--- Directions for this task ---
Whenever a line in the entries below contains the string "decentralized", copy that line.
Top of Data under study
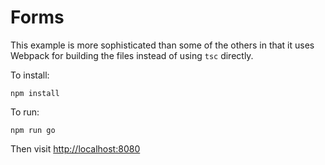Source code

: # Forms

This example is more sophisticated than some of the others in that it uses Webpack for building the files instead of using `tsc` directly.

To install:

    npm install

To run:

    npm run go

Then visit [http://localhost:8080](http://localhost:8080)
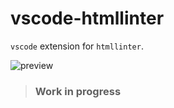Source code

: # vscode-htmllinter

`vscode` extension for `htmllinter`.

![preview](https://imgur.com/B5NSbMf.png)

> ### Work in progress
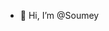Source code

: - 👋 Hi, I’m @Soumey


<!---
Soumey/Soumey is a ✨ special ✨ repository because its `README.md` (this file) appears on your GitHub profile.
You can click the Preview link to take a look at your changes.
--->
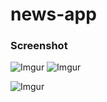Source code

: # news-app

### Screenshot
![Imgur](https://i.imgur.com/Kr4320Ol.png)
![Imgur](https://i.imgur.com/MQSRxc5l.png)


![Imgur](https://i.imgur.com/DarYLbbl.png)
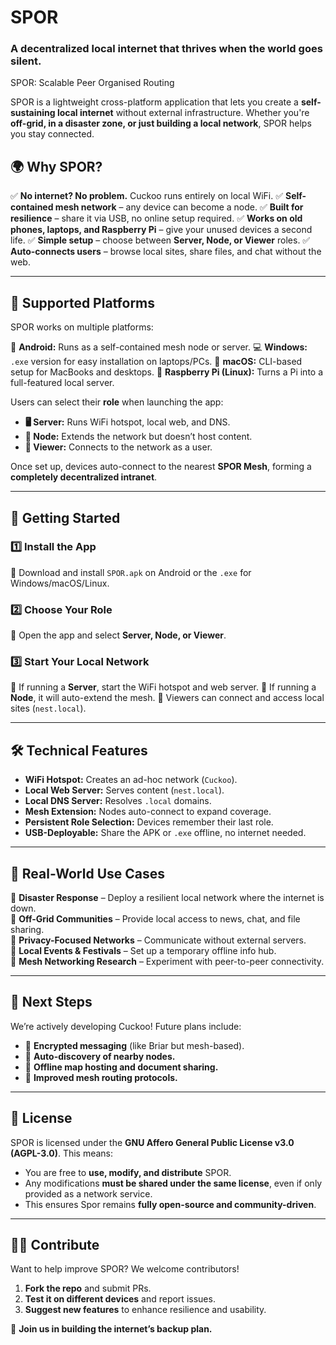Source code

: # SPOR

### **A decentralized local internet that thrives when the world goes silent.**

SPOR: Scalable Peer Organised Routing

SPOR is a lightweight cross-platform application that lets you create a **self-sustaining local internet** without external infrastructure. Whether you're **off-grid, in a disaster zone, or just building a local network**, SPOR helps you stay connected.

## 🌍 **Why SPOR?**
✅ **No internet? No problem.** Cuckoo runs entirely on local WiFi.
✅ **Self-contained mesh network** – any device can become a node.
✅ **Built for resilience** – share it via USB, no online setup required.
✅ **Works on old phones, laptops, and Raspberry Pi** – give your unused devices a second life.
✅ **Simple setup** – choose between **Server, Node, or Viewer** roles.
✅ **Auto-connects users** – browse local sites, share files, and chat without the web.

---
## 🔧 **Supported Platforms**
SPOR works on multiple platforms:

📱 **Android:** Runs as a self-contained mesh node or server.
💻 **Windows:** `.exe` version for easy installation on laptops/PCs.
🍏 **macOS:** CLI-based setup for MacBooks and desktops.
🐧 **Raspberry Pi (Linux):** Turns a Pi into a full-featured local server.

Users can select their **role** when launching the app:
- **🖥️ Server:** Runs WiFi hotspot, local web, and DNS.
- **📡 Node:** Extends the network but doesn’t host content.
- **📱 Viewer:** Connects to the network as a user.

Once set up, devices auto-connect to the nearest **SPOR Mesh**, forming a **completely decentralized intranet**.

---
## 📲 **Getting Started**
### **1️⃣ Install the App**
🔹 Download and install `SPOR.apk` on Android or the `.exe` for Windows/macOS/Linux.

### **2️⃣ Choose Your Role**
🔹 Open the app and select **Server, Node, or Viewer**.

### **3️⃣ Start Your Local Network**
🔹 If running a **Server**, start the WiFi hotspot and web server.
🔹 If running a **Node**, it will auto-extend the mesh.
🔹 Viewers can connect and access local sites (`nest.local`).

---
## 🛠️ **Technical Features**
- **WiFi Hotspot:** Creates an ad-hoc network (`Cuckoo`).
- **Local Web Server:** Serves content (`nest.local`).
- **Local DNS Server:** Resolves `.local` domains.
- **Mesh Extension:** Nodes auto-connect to expand coverage.
- **Persistent Role Selection:** Devices remember their last role.
- **USB-Deployable:** Share the APK or `.exe` offline, no internet needed.

---
## 📡 **Real-World Use Cases**
🔸 **Disaster Response** – Deploy a resilient local network where the internet is down.  
🔸 **Off-Grid Communities** – Provide local access to news, chat, and file sharing.  
🔸 **Privacy-Focused Networks** – Communicate without external servers.  
🔸 **Local Events & Festivals** – Set up a temporary offline info hub.  
🔸 **Mesh Networking Research** – Experiment with peer-to-peer connectivity.  

---
## 🚀 **Next Steps**
We’re actively developing Cuckoo! Future plans include:
- 🔹 **Encrypted messaging** (like Briar but mesh-based).
- 🔹 **Auto-discovery of nearby nodes.**
- 🔹 **Offline map hosting and document sharing.**
- 🔹 **Improved mesh routing protocols.**

---
## 📜 **License**
SPOR is licensed under the **GNU Affero General Public License v3.0 (AGPL-3.0)**. This means:
- You are free to **use, modify, and distribute** SPOR.
- Any modifications **must be shared under the same license**, even if only provided as a network service.
- This ensures Spor remains **fully open-source and community-driven**.

---
## 👨‍💻 **Contribute**
Want to help improve SPOR? We welcome contributors!

1. **Fork the repo** and submit PRs.
2. **Test it on different devices** and report issues.
3. **Suggest new features** to enhance resilience and usability.

🚀 **Join us in building the internet’s backup plan.**
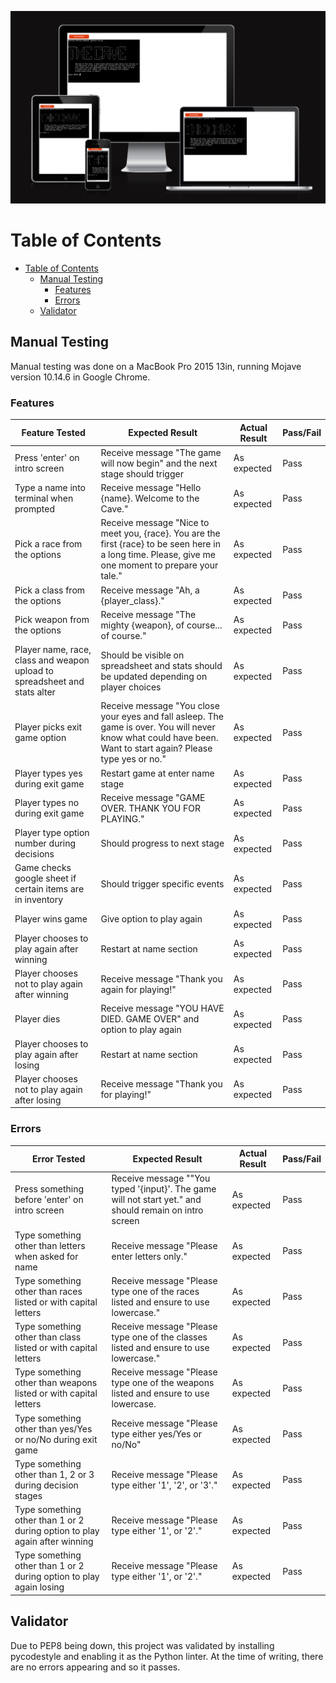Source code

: ![amiresponsive](readme_docs/amiresponsive.png)
# Table of Contents
- [Table of Contents](#table-of-contents)
  - [Manual Testing](#manual-testing)
    - [Features](#features)
    - [Errors](#errors)
  - [Validator](#validator)


## Manual Testing
Manual testing was done on a MacBook Pro 2015 13in, running Mojave version 10.14.6 in Google Chrome.

### Features

Feature Tested | Expected Result | Actual Result | Pass/Fail
---------------|-----------------|---------------|----------
Press 'enter' on intro screen | Receive message "The game will now begin" and the next stage should trigger | As expected | Pass
Type a name into terminal when prompted | Receive message "Hello {name}. Welcome to the Cave." | As expected | Pass
Pick a race from the options | Receive message "Nice to meet you, {race}. You are the first {race} to be seen here in a long time. Please, give me one moment to prepare your tale." | As expected | Pass
Pick a class from the options | Receive message "Ah, a {player_class}." | As expected | Pass
Pick weapon from the options | Receive message "The mighty {weapon}, of course... of course." | As expected | Pass
Player name, race, class and weapon upload to spreadsheet and stats alter | Should be visible on spreadsheet and stats should be updated depending on player choices | As expected | Pass
Player picks exit game option | Receive message "You close your eyes and fall asleep. The game is over. You will never know what could have been. Want to start again? Please type yes or no." | As expected | Pass
Player types yes during exit game | Restart game at enter name stage | As expected | Pass
Player types no during exit game | Receive message "GAME OVER. THANK YOU FOR PLAYING." | As expected | Pass
Player type option number during decisions | Should progress to next stage | As expected | Pass
Game checks google sheet if certain items are in inventory | Should trigger specific events | As expected | Pass
Player wins game | Give option to play again | As expected | Pass
Player chooses to play again after winning | Restart at name section | As expected | Pass
Player chooses not to play again after winning | Receive message "Thank you again for playing!" | As expected | Pass
Player dies | Receive message "YOU HAVE DIED. GAME OVER" and option to play again | As expected | Pass
Player chooses to play again after losing | Restart at name section | As expected | Pass
Player chooses not to play again after losing | Receive message "Thank you for playing!" | As expected | Pass

### Errors

Error Tested | Expected Result | Actual Result | Pass/Fail
-------------|-----------------|---------------|----------
Press something before 'enter' on intro screen | Receive message ""You typed '{input}'. The game will not start yet." and should remain on intro screen | As expected | Pass
Type something other than letters when asked for name | Receive message "Please enter letters only." | As expected | Pass
Type something other than races listed or with capital letters | Receive message "Please type one of the races listed and ensure to use lowercase." | As expected | Pass
Type something other than class listed or with capital letters | Receive message "Please type one of the classes listed and ensure to use lowercase." | As expected | Pass
Type something other than weapons listed or with capital letters | Receive message "Please type one of the weapons listed and ensure to use lowercase. | As expected | Pass
Type something other than yes/Yes or no/No during exit game | Receive message "Please type either yes/Yes or no/No" | As expected | Pass
Type something other than 1, 2 or 3 during decision stages | Receive message "Please type either '1', '2', or '3'." | As expected | Pass
Type something other than 1 or 2 during option to play again after winning | Receive message "Please type either '1', or '2'." | As expected | Pass
Type something other than 1 or 2 during option to play again losing| Receive message "Please type either '1', or '2'." | As expected | Pass

## Validator

Due to PEP8 being down, this project was validated by installing pycodestyle and enabling it as the Python linter. At the time of writing, there are no errors appearing and so it passes.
Bottom of Data under study
--- Response to this exercise ---
### **A decentralized local internet that thrives when the world goes silent.**
Once set up, devices auto-connect to the nearest **SPOR Mesh**, forming a **completely decentralized intranet**.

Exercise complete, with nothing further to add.